New & Noteworthy
December 18, 2015
SGD periodically sends out a newsletter to colleagues designated as contacts in SGD. This December 2015 newsletter is also available on the community wiki. If you would like to receive the SGD newsletter in the future please use the Colleague Submission/Update form to let us know.
December 17, 2015
We want to take this opportunity to wish you and your family, friends and lab mates the best during the upcoming holidays. Stanford University will be closed for two weeks starting at 5:00 p.m. PST on December 18th, reopening on January 4th, 2016. Although SGD staff members will be taking time off, please rest assured that the website will remain up and running throughout the winter break, and we will attempt to keep connected via email should you have any questions.
December 10, 2015
As the holidays approach, many of us are getting ready to crowd around the table for a big family dinner. Some of us may behave differently around family than we might with friends or coworkers.
For example, with your relatives, you might bite your tongue if your political views vary greatly from theirs. Where we are and with whom we interact can sometimes affect what we do.
Turns out that yeast growing in a colony can be the same way. Though of course they aren’t keeping their opinions to themselves. (Well, we don’t think they are…)
A yeast cell can end up acting differently depending on where it is in a colony. For example, only a narrow band of cells gets to sporulate while all the others are left to plod through mitosis.

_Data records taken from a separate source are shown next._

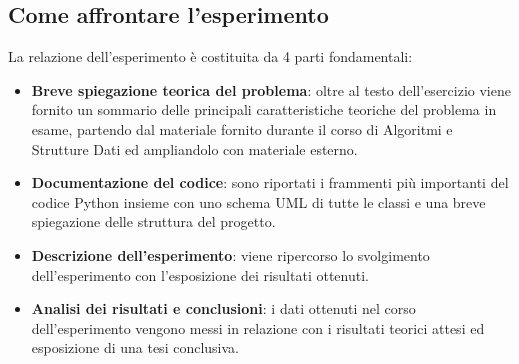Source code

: 	\subsection{Come affrontare l'esperimento}
		La relazione dell'esperimento è costituita da 4 parti fondamentali:
		\begin{itemize}
			\item \textbf{Breve spiegazione teorica del problema}: oltre al testo dell'esercizio viene fornito un sommario delle principali caratteristiche teoriche del problema in esame, partendo dal materiale fornito durante il corso di Algoritmi e Strutture Dati ed ampliandolo con materiale esterno.
			\item \textbf{Documentazione del codice}: sono riportati i frammenti più importanti del codice Python insieme con uno schema UML di tutte le classi e una breve spiegazione delle struttura del progetto.
			\item \textbf{Descrizione dell'esperimento}: viene ripercorso lo svolgimento dell'esperimento con l'esposizione dei risultati ottenuti.
			\item \textbf{Analisi dei risultati e conclusioni}: i dati ottenuti nel corso dell'esperimento vengono messi in relazione con i risultati teorici attesi ed esposizione di una tesi conclusiva.
		\end{itemize}
		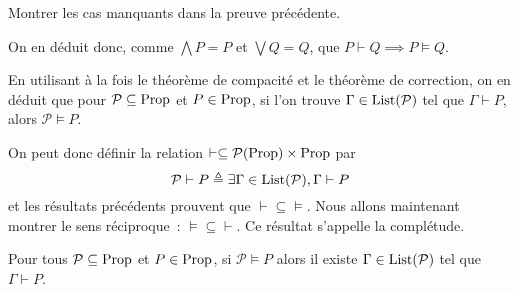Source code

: \begin{exercise}
  Montrer les cas manquants dans la preuve précédente.
\end{exercise}

On en déduit donc, comme $\bigwedge P = P$ et $\bigvee Q = Q$, que
$P\vdash Q \implies P \vDash Q$.

\begin{remark}
  En utilisant à la fois le théorème de compacité et le théorème de correction,
  on en déduit que pour $\mathcal P\subseteq \operatorname{Prop}$ et $P\in \operatorname{Prop}$, si l'on
  trouve $\Gamma\in\operatorname{List}(\mathcal P)$ tel que $\Gamma\vdash P$, alors
  $\mathcal P \vDash P$.

  On peut donc définir la relation
  $\vdash \subseteq \mathcal{P}(\operatorname{Prop})\times \operatorname{Prop}$ par
  \[\mathcal P\vdash P \triangleq \exists \Gamma\in\operatorname{List}(\mathcal P),
  \Gamma\vdash P\]
  et les résultats précédents prouvent que $\vdash\subseteq\vDash$. Nous allons
  maintenant montrer le sens réciproque~: $\vDash\subseteq\vdash$. Ce résultat
  s'appelle la complétude.
\end{remark}

\begin{theorem}
  Pour tous $\mathcal P\subseteq \operatorname{Prop}$ et $P\in \operatorname{Prop}$, si $\mathcal P\vDash P$
  alors il existe $\Gamma\in\operatorname{List}(\mathcal P)$ tel que $\Gamma\vdash P$.
\end{theorem}


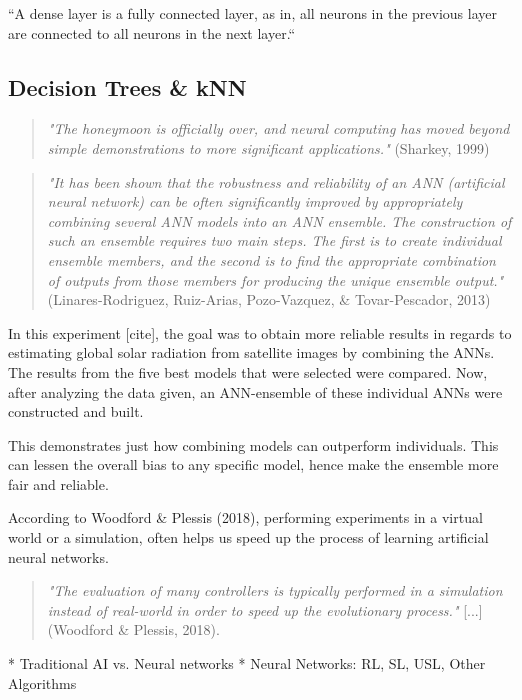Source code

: \documentclass[
a4paper,
11pt,
english
]{report}
\begin{document}
“A dense layer is a fully connected layer, as in, all neurons in the previous layer are connected to all neurons in the next layer.“

\subsection{Decision Trees & kNN}


\begin{quote}
    \textit{"The honeymoon is officially over, and neural computing has moved beyond simple demonstrations to more significant applications."} (Sharkey, 1999)
\end{quote}

\begin{quote}
    \textit{"It has been shown that the robustness and reliability of an ANN (artificial neural network) can be often significantly improved by appropriately combining several ANN models into an ANN ensemble. The construction of such an ensemble requires two main steps. The first is to create individual ensemble members, and the second is to find the appropriate combination of outputs from those members for producing the unique ensemble output."} (Linares-Rodriguez, Ruiz-Arias, Pozo-Vazquez, & Tovar-Pescador, 2013)
\end{quote}

In this experiment [cite], the goal was to obtain more reliable results in regards to estimating global solar radiation from satellite images by combining the ANNs. The results from the five best models that were selected were compared. Now, after analyzing the data given, an ANN-ensemble of these individual ANNs were constructed and built.

This demonstrates just how combining models can outperform individuals. This can lessen the overall bias to any specific model, hence make the ensemble more fair and reliable.




According to Woodford & Plessis (2018), performing experiments in a virtual world or a simulation, often helps us speed up the process of learning artificial neural networks.
\begin{quote}
    \textit{"The evaluation of many controllers is typically performed in a simulation instead of real-world in order to speed up the evolutionary process."} [...] (Woodford & Plessis, 2018).
\end{quote}
* Traditional AI vs. Neural networks
* Neural Networks: RL, SL, USL, Other Algorithms
\end{document}
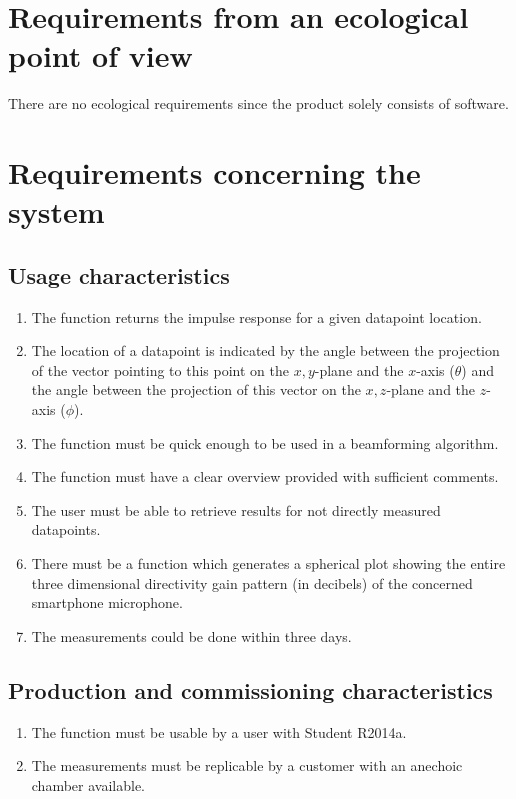 \section{Requirements from an ecological point of view}
There are no ecological requirements since the product solely consists of software. 

\section{Requirements concerning the system}

\subsection{Usage characteristics}
\begin{enumerate}
\item The function returns the impulse response for a given datapoint location.
\item The location of a datapoint is indicated by the angle between the projection of the vector pointing to this point on the $x,y$-plane and the $x$-axis ($\theta$) and the angle between the projection of this vector on the $x,z$-plane and the $z$-axis ($\phi$).
\item The function must be quick enough to be used in a beamforming algorithm. 
\item The function must have a clear overview provided with sufficient comments. 
\item The user must be able to retrieve results for not directly measured datapoints.
\item There must be a function which generates a spherical plot showing the entire three dimensional directivity gain pattern (in decibels) of the concerned smartphone microphone. 
\item The measurements could be done within three days. 
\end{enumerate}

\subsection{Production and commissioning characteristics}
\begin{enumerate}
\item The function must be usable by a user with {\matlab} Student R2014a.
\item The measurements must be replicable by a customer with an anechoic chamber available. 
\end{enumerate}


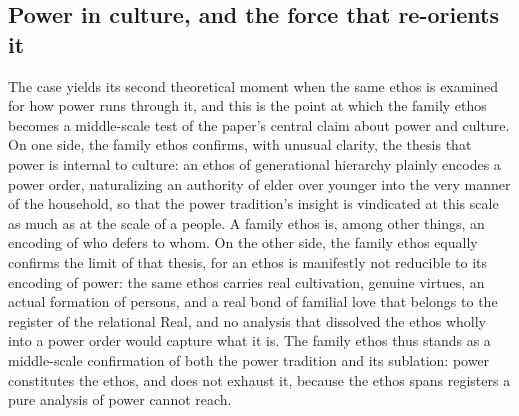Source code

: \subsection*{Power in culture, and the force that re-orients it}

The case yields its second theoretical moment when the same ethos is examined for how power runs through it, and this is the point at which the family ethos becomes a middle-scale test of the paper's central claim about power and culture. On one side, the family ethos confirms, with unusual clarity, the thesis that power is internal to culture: an ethos of generational hierarchy plainly encodes a power order, naturalizing an authority of elder over younger into the very manner of the household, so that the power tradition's insight is vindicated at this scale as much as at the scale of a people. A family ethos is, among other things, an encoding of who defers to whom. On the other side, the family ethos equally confirms the limit of that thesis, for an ethos is manifestly not reducible to its encoding of power: the same ethos carries real cultivation, genuine virtues, an actual formation of persons, and a real bond of familial love that belongs to the register of the relational Real, and no analysis that dissolved the ethos wholly into a power order would capture what it is. The family ethos thus stands as a middle-scale confirmation of both the power tradition and its sublation: power constitutes the ethos, and does not exhaust it, because the ethos spans registers a pure analysis of power cannot reach.

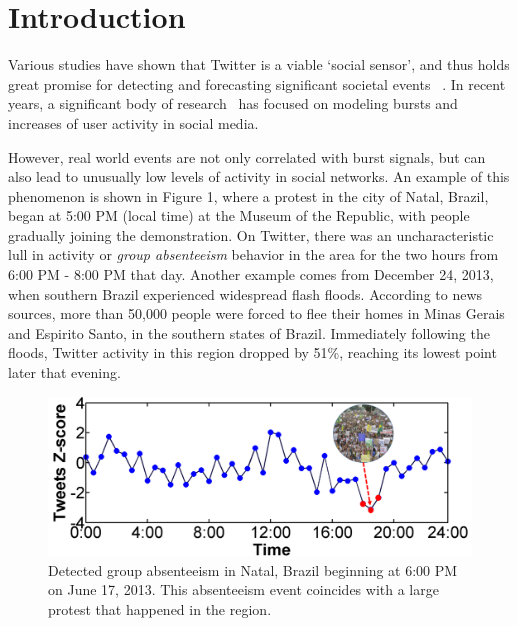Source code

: \section{Introduction} \label{sec:intro}
Various studies have shown that Twitter is a viable `social sensor', and thus holds great promise for detecting and forecasting significant societal events ~\cite{bugel2013multilingual,sakaki2010earthquake}.
In recent years, a significant body of research~\cite{aggarwal2012event,hong2012discovering,lappas2009burstiness,lappas2012spatiotemporal,sakaki2010earthquake,sayyadi2009event,watanabe2011jasmine,weng2011event,yin2011geographical} has focused on modeling bursts and increases of user activity in social media.

However, real world events are not only correlated with burst signals, but can also lead to unusually low levels of activity in social networks. An example of this phenomenon
is shown in Figure 1, where a protest in the city of Natal, Brazil, began at 5:00 PM (local time) at the Museum of the Republic, with people gradually joining the demonstration. %
On Twitter, there was an uncharacteristic lull in activity or {\it group absenteeism} behavior in the area for the two hours from 6:00 PM - 8:00 PM that day. Another example comes from December 24, 2013, when southern Brazil experienced widespread flash floods. According to news sources, more than 50,000 people were forced to flee their homes in Minas Gerais and Espirito Santo, in the southern states of Brazil. Immediately following the floods, Twitter activity in this region dropped by 51\%, reaching its lowest point later that evening.



\begin{figure}[t]
\centering
\includegraphics[width=4.5in]{figures/Natal_example1.png}
\caption{Detected group absenteeism in Natal, Brazil beginning at 6:00 PM on June 17, 2013. This absenteeism event coincides with a large protest that happened in the region.}
\label{fig:natal-protest}
\end{figure}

A new study out in GENETICS by Piccirillo and coworkers shows that these cells sporulate because nearby cells “encourage” them to. They are being influenced to sporulate because of the cells around them. Just like your relatives might influence you to change your behavior at the dinner table.
The first step in showing that one set of cells signals a second set to sporulate was to find the genes involved in setting up this pattern. Since the authors were looking at Saccharomyces cerevisiae, it was pretty easy to get mutants to study. They just had to open their freezer and pull out their yeast homozygous diploid deletion library.
Initially, they looked for strains where the usual pattern of sporulating cells was disrupted. They then took these candidates and looked for those that could still sporulate normally in suspension. They wanted mutants that could sporulate but couldn’t do it in the right place.
They found seven strains that fit the bill. Three of the deleted genes, MPK1/SLT2, BCK1, and SMI1, were in the cell-wall integrity pathway (CWI). They also showed that mutation of three other genes in the pathway, SLG1/WSC1,TUS1 and RLM1, all impacted colony sporulation as well.
Further work showed that the transcription factor RLM1 was induced 1-2 days before the master regulator IME1 was turned on. IME1 is a key player in getting meiosis started so that yeast cells can sporulate.
So the story seemed to be that RLM1 is turned up which then turns on IME1, which kick starts meiosis. Makes sense except it is unlikely that Rlm1p is directly activating IME1. There is no obvious Rlm1p site in the IME1 promoter.
A close look at the colonies showed that RLM1 is upregulated in a layer of cells just under the ones where IME1 is upregulated. Deletions in the CWI pathway seemed to have disrupted a group of “feeder” cells whose job it is to get nearby cells to sporulate.
To show this, the authors used a chimeric colony assay that consisted of two strains. The first strain, which had functional Rlm1p, had a reporter, either RFP or lacZ, under the control of the IME1 promoter. The second strain was either wild type or deleted for the transcription factor RLM1.
They created colonies with equal amounts of each strain and looked at IME activation. The idea is that if RLM1 is important in the cells that sporulate, then the second strain shouldn’t matter. You should get the same number of cells in which the IME1 promoter is activated whether or not adjacent cells express RLM1.
But if it is important for RLM1 to be expressed in nearby cells, then there should be a falloff in activation if adjacent cells are deleted for RLM1. This is just what the authors found.
And it wasn’t just the artificial reporter system that was affected either. There was also a drop off in the number of cells that sporulated in the case where some of the cells lacked RLM1.
In a further set of experiments, Piccirillo and coworkers showed that these feeder cells became more osmosensitive compared to the ones that go on to sporulate. While they did not find the signal that prompted the meiosis of nearby cells, this change in osmosensitivity is consistent with the cells preparing to release something into the environment.
So it looks like activating the CWI pathway in one set of cells causes a second set to start down the road of sporulation. And if the CWI pathway is disabled in these cells, then the second set of cells no longer changes their behavior and begin to go through meiosis.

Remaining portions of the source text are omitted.